A single human hand contains 27 joints. These joints connect 27 bones across three regions: the wrist, the palm, and the fingers. That number includes the small joints between the wrist bones, the knuckle joints, and every joint along each finger and the thumb.
Where the 27 Joints Are Located
The joints of the hand fall into distinct groups based on which bones they connect. Starting from the wrist and moving toward the fingertips, here’s how they break down.
The wrist region contains eight small bones called carpal bones, arranged in two rows of four. These bones form multiple gliding joints where their surfaces slide against each other, allowing the wrist its subtle side-to-side and front-to-back adjustments. The joints between the two rows of carpal bones and between individual bones within each row account for a significant portion of the hand’s total joint count.
Moving into the palm, five metacarpal bones fan out from the wrist toward each finger. The base of each metacarpal connects to the wrist bones at a carpometacarpal (CMC) joint, giving you five more joints. At the other end, each metacarpal meets a finger bone at a knuckle joint, known as a metacarpophalangeal (MCP) joint. That’s another five.
The fingers contain 14 small bones called phalanges. Each of the four fingers has three phalanges separated by two joints: one closer to the knuckle (the PIP joint) and one near the fingertip (the DIP joint). That gives the four fingers eight interphalangeal joints total. The thumb has only two phalanges and a single interphalangeal joint, bringing the finger joint total to nine.
Why the Thumb Is Different
The thumb stands apart from the other fingers in both structure and movement. It has one fewer bone and one fewer joint than the other digits, with just two phalanges instead of three. But what it lacks in finger joints, it makes up for at its base.
The first CMC joint, where the thumb’s metacarpal meets the trapezium bone in the wrist, is a saddle joint. Its two interlocking concave surfaces let the thumb move in ways no other finger can: forward and back, side to side, and in the circular motion that lets you touch your thumb to each fingertip. This opposition movement is what makes the human hand so effective at gripping and manipulating objects. The axes of motion at the thumb’s base are rotated 90 degrees compared to those of the other fingers, which is why the thumb naturally rests at a right angle to the palm.
Types of Joints in the Hand
Not all hand joints work the same way. The hand uses several different joint designs, each suited to the type of movement needed at that location.
- Hinge joints: The interphalangeal joints (PIP and DIP) work like door hinges, bending and straightening in one plane only. DIP joints at the fingertips flex to about 80 degrees, while PIP joints in the middle of the finger reach about 100 degrees.
- Condyloid joints: The knuckle (MCP) joints allow bending and straightening plus a limited ability to spread the fingers apart and bring them together. They flex to roughly 90 degrees and can hyperextend up to 45 degrees in some people.
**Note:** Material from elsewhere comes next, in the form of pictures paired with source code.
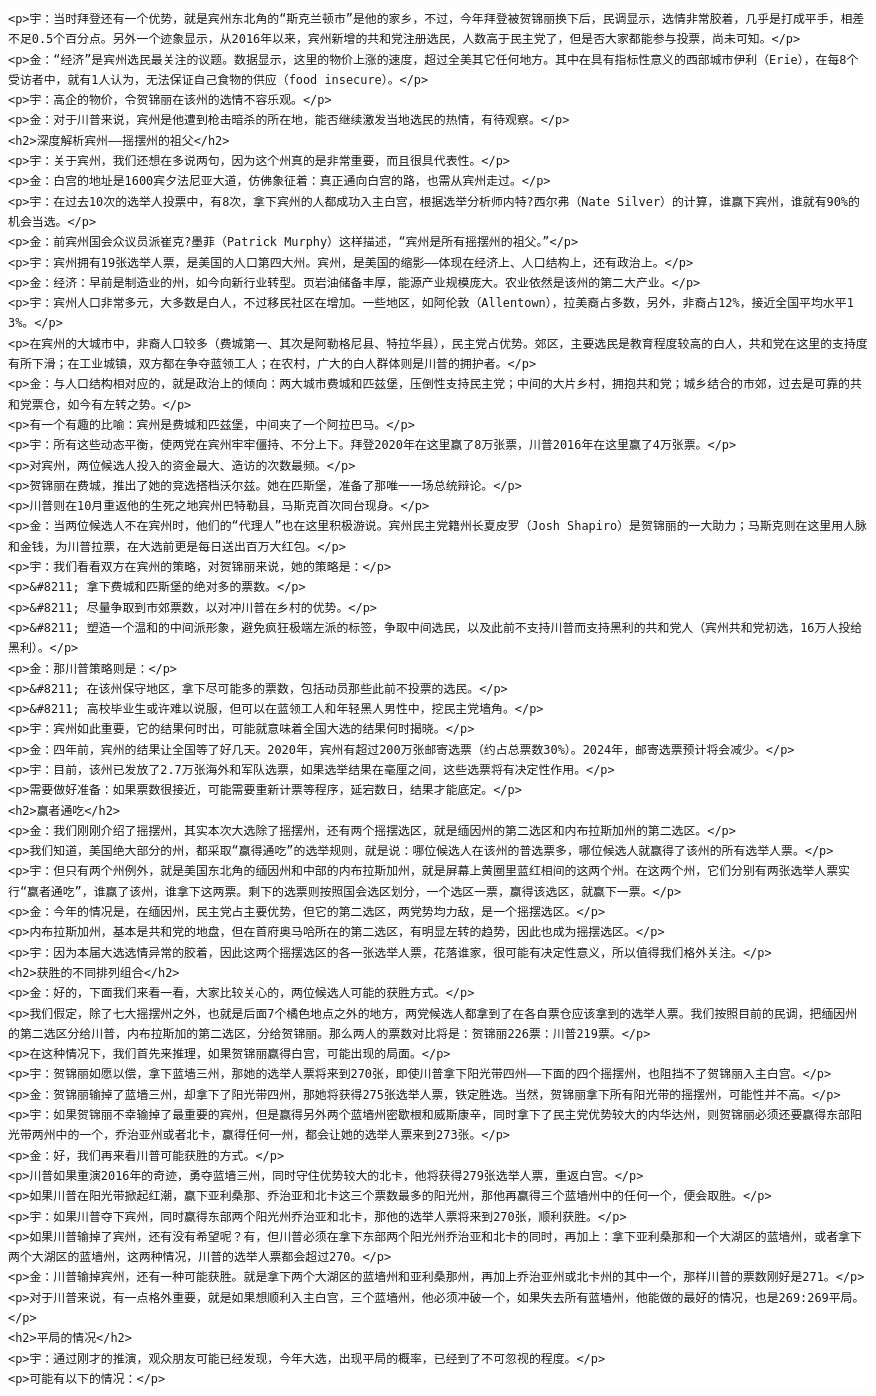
 ```
<p>宇：当时拜登还有一个优势，就是宾州东北角的“斯克兰顿市”是他的家乡，不过，今年拜登被贺锦丽换下后，民调显示，选情非常胶着，几乎是打成平手，相差不足0.5个百分点。另外一个迹象显示，从2016年以来，宾州新增的共和党注册选民，人数高于民主党了，但是否大家都能参与投票，尚未可知。</p>
<p>金：“经济”是宾州选民最关注的议题。数据显示，这里的物价上涨的速度，超过全美其它任何地方。其中在具有指标性意义的西部城市伊利（Erie），在每8个受访者中，就有1人认为，无法保证自己食物的供应（food insecure）。</p>
<p>宇：高企的物价，令贺锦丽在该州的选情不容乐观。</p>
<p>金：对于川普来说，宾州是他遭到枪击暗杀的所在地，能否继续激发当地选民的热情，有待观察。</p>
<h2>深度解析宾州——摇摆州的祖父</h2>
<p>宇：关于宾州，我们还想在多说两句，因为这个州真的是非常重要，而且很具代表性。</p>
<p>金：白宫的地址是1600宾夕法尼亚大道，仿佛象征着：真正通向白宫的路，也需从宾州走过。</p>
<p>宇：在过去10次的选举人投票中，有8次，拿下宾州的人都成功入主白宫，根据选举分析师内特?西尔弗（Nate Silver）的计算，谁赢下宾州，谁就有90%的机会当选。</p>
<p>金：前宾州国会众议员派崔克?墨菲（Patrick Murphy）这样描述，“宾州是所有摇摆州的祖父。”</p>
<p>宇：宾州拥有19张选举人票，是美国的人口第四大州。宾州，是美国的缩影——体现在经济上、人口结构上，还有政治上。</p>
<p>金：经济：早前是制造业的州，如今向新行业转型。页岩油储备丰厚，能源产业规模庞大。农业依然是该州的第二大产业。</p>
<p>宇：宾州人口非常多元，大多数是白人，不过移民社区在增加。一些地区，如阿伦敦（Allentown），拉美裔占多数，另外，非裔占12%，接近全国平均水平13%。</p>
<p>在宾州的大城市中，非裔人口较多（费城第一、其次是阿勒格尼县、特拉华县），民主党占优势。郊区，主要选民是教育程度较高的白人，共和党在这里的支持度有所下滑；在工业城镇，双方都在争夺蓝领工人；在农村，广大的白人群体则是川普的拥护者。</p>
<p>金：与人口结构相对应的，就是政治上的倾向：两大城市费城和匹兹堡，压倒性支持民主党；中间的大片乡村，拥抱共和党；城乡结合的市郊，过去是可靠的共和党票仓，如今有左转之势。</p>
<p>有一个有趣的比喻：宾州是费城和匹兹堡，中间夹了一个阿拉巴马。</p>
<p>宇：所有这些动态平衡，使两党在宾州牢牢僵持、不分上下。拜登2020年在这里赢了8万张票，川普2016年在这里赢了4万张票。</p>
<p>对宾州，两位候选人投入的资金最大、造访的次数最频。</p>
<p>贺锦丽在费城，推出了她的竞选搭档沃尔兹。她在匹斯堡，准备了那唯一一场总统辩论。</p>
<p>川普则在10月重返他的生死之地宾州巴特勒县，马斯克首次同台现身。</p>
<p>金：当两位候选人不在宾州时，他们的“代理人”也在这里积极游说。宾州民主党籍州长夏皮罗（Josh Shapiro）是贺锦丽的一大助力；马斯克则在这里用人脉和金钱，为川普拉票，在大选前更是每日送出百万大红包。</p>
<p>宇：我们看看双方在宾州的策略，对贺锦丽来说，她的策略是：</p>
<p>&#8211; 拿下费城和匹斯堡的绝对多的票数。</p>
<p>&#8211; 尽量争取到市郊票数，以对冲川普在乡村的优势。</p>
<p>&#8211; 塑造一个温和的中间派形象，避免疯狂极端左派的标签，争取中间选民，以及此前不支持川普而支持黑利的共和党人（宾州共和党初选，16万人投给黑利）。</p>
<p>金：那川普策略则是：</p>
<p>&#8211; 在该州保守地区，拿下尽可能多的票数，包括动员那些此前不投票的选民。</p>
<p>&#8211; 高校毕业生或许难以说服，但可以在蓝领工人和年轻黑人男性中，挖民主党墙角。</p>
<p>宇：宾州如此重要，它的结果何时出，可能就意味着全国大选的结果何时揭晓。</p>
<p>金：四年前，宾州的结果让全国等了好几天。2020年，宾州有超过200万张邮寄选票（约占总票数30%）。2024年，邮寄选票预计将会减少。</p>
<p>宇：目前，该州已发放了2.7万张海外和军队选票，如果选举结果在毫厘之间，这些选票将有决定性作用。</p>
<p>需要做好准备：如果票数很接近，可能需要重新计票等程序，延宕数日，结果才能底定。</p>
<h2>赢者通吃</h2>
<p>金：我们刚刚介绍了摇摆州，其实本次大选除了摇摆州，还有两个摇摆选区，就是缅因州的第二选区和内布拉斯加州的第二选区。</p>
<p>我们知道，美国绝大部分的州，都采取“赢得通吃”的选举规则，就是说：哪位候选人在该州的普选票多，哪位候选人就赢得了该州的所有选举人票。</p>
<p>宇：但只有两个州例外，就是美国东北角的缅因州和中部的内布拉斯加州，就是屏幕上黄圈里蓝红相间的这两个州。在这两个州，它们分别有两张选举人票实行“赢者通吃”，谁赢了该州，谁拿下这两票。剩下的选票则按照国会选区划分，一个选区一票，赢得该选区，就赢下一票。</p>
<p>金：今年的情况是，在缅因州，民主党占主要优势，但它的第二选区，两党势均力敌，是一个摇摆选区。</p>
<p>内布拉斯加州，基本是共和党的地盘，但在首府奥马哈所在的第二选区，有明显左转的趋势，因此也成为摇摆选区。</p>
<p>宇：因为本届大选选情异常的胶着，因此这两个摇摆选区的各一张选举人票，花落谁家，很可能有决定性意义，所以值得我们格外关注。</p>
<h2>获胜的不同排列组合</h2>
<p>金：好的，下面我们来看一看，大家比较关心的，两位候选人可能的获胜方式。</p>
<p>我们假定，除了七大摇摆州之外，也就是后面7个橘色地点之外的地方，两党候选人都拿到了在各自票仓应该拿到的选举人票。我们按照目前的民调，把缅因州的第二选区分给川普，内布拉斯加的第二选区，分给贺锦丽。那么两人的票数对比将是：贺锦丽226票：川普219票。</p>
<p>在这种情况下，我们首先来推理，如果贺锦丽赢得白宫，可能出现的局面。</p>
<p>宇：贺锦丽如愿以偿，拿下蓝墙三州，那她的选举人票将来到270张，即使川普拿下阳光带四州——下面的四个摇摆州，也阻挡不了贺锦丽入主白宫。</p>
<p>金：贺锦丽输掉了蓝墙三州，却拿下了阳光带四州，那她将获得275张选举人票，铁定胜选。当然，贺锦丽拿下所有阳光带的摇摆州，可能性并不高。</p>
<p>宇：如果贺锦丽不幸输掉了最重要的宾州，但是赢得另外两个蓝墙州密歇根和威斯康辛，同时拿下了民主党优势较大的内华达州，则贺锦丽必须还要赢得东部阳光带两州中的一个，乔治亚州或者北卡，赢得任何一州，都会让她的选举人票来到273张。</p>
<p>金：好，我们再来看川普可能获胜的方式。</p>
<p>川普如果重演2016年的奇迹，勇夺蓝墙三州，同时守住优势较大的北卡，他将获得279张选举人票，重返白宫。</p>
<p>如果川普在阳光带掀起红潮，赢下亚利桑那、乔治亚和北卡这三个票数最多的阳光州，那他再赢得三个蓝墙州中的任何一个，便会取胜。</p>
<p>宇：如果川普夺下宾州，同时赢得东部两个阳光州乔治亚和北卡，那他的选举人票将来到270张，顺利获胜。</p>
<p>如果川普输掉了宾州，还有没有希望呢？有，但川普必须在拿下东部两个阳光州乔治亚和北卡的同时，再加上：拿下亚利桑那和一个大湖区的蓝墙州，或者拿下两个大湖区的蓝墙州，这两种情况，川普的选举人票都会超过270。</p>
<p>金：川普输掉宾州，还有一种可能获胜。就是拿下两个大湖区的蓝墙州和亚利桑那州，再加上乔治亚州或北卡州的其中一个，那样川普的票数刚好是271。</p>
<p>对于川普来说，有一点格外重要，就是如果想顺利入主白宫，三个蓝墙州，他必须冲破一个，如果失去所有蓝墙州，他能做的最好的情况，也是269:269平局。</p>
<h2>平局的情况</h2>
<p>宇：通过刚才的推演，观众朋友可能已经发现，今年大选，出现平局的概率，已经到了不可忽视的程度。</p>
<p>可能有以下的情况：</p>
```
- Saddle joint: The thumb’s CMC joint is the textbook example of a saddle joint in the human body, allowing the widest range of motion of any joint in the hand.
- Gliding joints: The intercarpal joints between the small wrist bones allow subtle sliding movements that contribute to overall wrist flexibility.
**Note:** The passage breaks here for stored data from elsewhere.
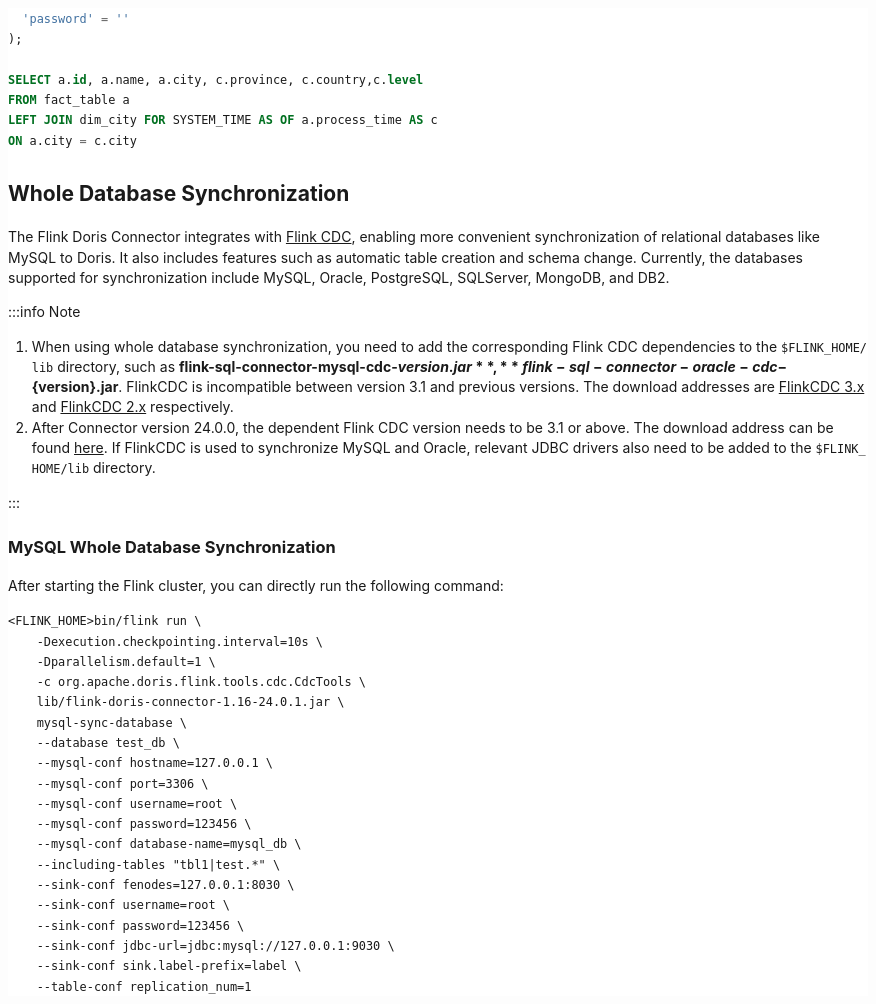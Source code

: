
 ```SQL
  'password' = ''
);

SELECT a.id, a.name, a.city, c.province, c.country,c.level 
FROM fact_table a
LEFT JOIN dim_city FOR SYSTEM_TIME AS OF a.process_time AS c
ON a.city = c.city
```

## Whole Database Synchronization

The Flink Doris Connector integrates with [Flink CDC](https://nightlies.apache.org/flink/flink-cdc-docs-release-3.2/docs/connectors/flink-sources/overview/), enabling more convenient synchronization of relational databases like MySQL to Doris. It also includes features such as automatic table creation and schema change. Currently, the databases supported for synchronization include MySQL, Oracle, PostgreSQL, SQLServer, MongoDB, and DB2.

:::info Note

1. When using whole database synchronization, you need to add the corresponding Flink CDC dependencies to the `$FLINK_HOME/lib` directory, such as **flink-sql-connector-mysql-cdc-${version}.jar**, **flink-sql-connector-oracle-cdc-${version}.jar**. FlinkCDC is incompatible between version 3.1 and previous versions. The download addresses are [FlinkCDC 3.x](https://repo.maven.apache.org/maven2/org/apache/flink/flink-sql-connector-mysql-cdc/) and [FlinkCDC 2.x](https://repo.maven.apache.org/maven2/com/ververica/flink-sql-connector-mysql-cdc/) respectively.
2. After Connector version 24.0.0, the dependent Flink CDC version needs to be 3.1 or above. The download address can be found [here](https://repo.maven.apache.org/maven2/org/apache/flink/flink-sql-connector-mysql-cdc/). If FlinkCDC is used to synchronize MySQL and Oracle, relevant JDBC drivers also need to be added to the `$FLINK_HOME/lib` directory.

:::

### MySQL Whole Database Synchronization

After starting the Flink cluster, you can directly run the following command:

```Shell
<FLINK_HOME>bin/flink run \
    -Dexecution.checkpointing.interval=10s \
    -Dparallelism.default=1 \
    -c org.apache.doris.flink.tools.cdc.CdcTools \
    lib/flink-doris-connector-1.16-24.0.1.jar \
    mysql-sync-database \
    --database test_db \
    --mysql-conf hostname=127.0.0.1 \
    --mysql-conf port=3306 \
    --mysql-conf username=root \
    --mysql-conf password=123456 \
    --mysql-conf database-name=mysql_db \
    --including-tables "tbl1|test.*" \
    --sink-conf fenodes=127.0.0.1:8030 \
    --sink-conf username=root \
    --sink-conf password=123456 \
    --sink-conf jdbc-url=jdbc:mysql://127.0.0.1:9030 \
    --sink-conf sink.label-prefix=label \
    --table-conf replication_num=1 
```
Sesamoid Bones and Extra Articulations
Beyond the standard 27 joints, most hands contain small seed-shaped bones called sesamoid bones embedded within tendons near certain joints. These bones reduce friction and help redirect the pull of tendons during gripping and pinching. They form their own tiny articulations with the bones beneath them, though these aren’t typically included in the standard joint count.
A meta-analysis covering over 15,000 hands found that nearly every hand (99.85%) has sesamoid bones at the thumb’s knuckle joint. About half of people also have them at the fifth finger’s knuckle joint and at the thumb’s interphalangeal joint. Around 39% of people have one at the index finger’s knuckle joint. Fewer than 1 in 1,000 hands have no sesamoid bones at all. So while the textbook answer is 27 joints, the functional reality for most people includes a few additional small articulations.
What Holds These Joints Together
With 27 joints packed into such a compact space, the hand relies on over 100 ligaments and tendons to keep everything stable and moving properly. Each knuckle joint and each interphalangeal joint is reinforced by collateral ligaments on either side, preventing the fingers from bending sideways. A thick plate of tissue on the palm side of each finger joint acts as a check against hyperextension. The 34 muscles controlling the hand are split between intrinsic muscles (small muscles within the hand itself) and extrinsic muscles (larger muscles in the forearm whose tendons thread through the wrist to pull on the fingers). This combination of so many joints, stabilizing ligaments, and layered muscle control is what gives the hand its extraordinary blend of strength and precision.